Please report each line of the data below that contains "looking".

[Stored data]

___

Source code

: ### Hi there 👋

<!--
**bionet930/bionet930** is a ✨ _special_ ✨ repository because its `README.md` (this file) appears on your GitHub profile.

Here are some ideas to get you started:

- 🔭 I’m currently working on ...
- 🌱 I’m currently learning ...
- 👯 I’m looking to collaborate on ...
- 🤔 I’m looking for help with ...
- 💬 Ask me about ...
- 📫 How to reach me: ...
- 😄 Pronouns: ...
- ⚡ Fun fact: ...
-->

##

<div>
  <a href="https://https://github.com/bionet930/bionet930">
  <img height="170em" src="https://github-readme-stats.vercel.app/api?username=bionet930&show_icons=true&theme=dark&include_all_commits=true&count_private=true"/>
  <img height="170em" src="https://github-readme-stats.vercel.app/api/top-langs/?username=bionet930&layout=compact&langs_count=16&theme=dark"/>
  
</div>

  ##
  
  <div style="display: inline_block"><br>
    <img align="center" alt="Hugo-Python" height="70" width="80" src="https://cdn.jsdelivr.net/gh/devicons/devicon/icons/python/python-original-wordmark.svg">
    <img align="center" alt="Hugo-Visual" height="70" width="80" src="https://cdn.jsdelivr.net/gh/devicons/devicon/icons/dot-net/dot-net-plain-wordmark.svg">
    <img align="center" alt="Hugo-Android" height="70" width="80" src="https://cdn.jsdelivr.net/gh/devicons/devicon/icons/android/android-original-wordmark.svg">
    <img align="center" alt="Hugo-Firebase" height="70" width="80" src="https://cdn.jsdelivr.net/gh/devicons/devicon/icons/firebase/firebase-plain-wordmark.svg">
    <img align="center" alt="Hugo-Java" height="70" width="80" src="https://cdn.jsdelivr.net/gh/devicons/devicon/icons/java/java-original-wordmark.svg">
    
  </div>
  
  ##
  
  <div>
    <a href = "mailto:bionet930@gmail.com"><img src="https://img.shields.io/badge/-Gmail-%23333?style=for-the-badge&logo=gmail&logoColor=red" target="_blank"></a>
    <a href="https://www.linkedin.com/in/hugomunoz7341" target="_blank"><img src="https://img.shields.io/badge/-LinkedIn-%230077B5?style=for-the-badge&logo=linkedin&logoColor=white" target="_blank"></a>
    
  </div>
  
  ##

___

## REPLY
- 👯 I’m looking to collaborate on ...
- 🤔 I’m looking for help with ...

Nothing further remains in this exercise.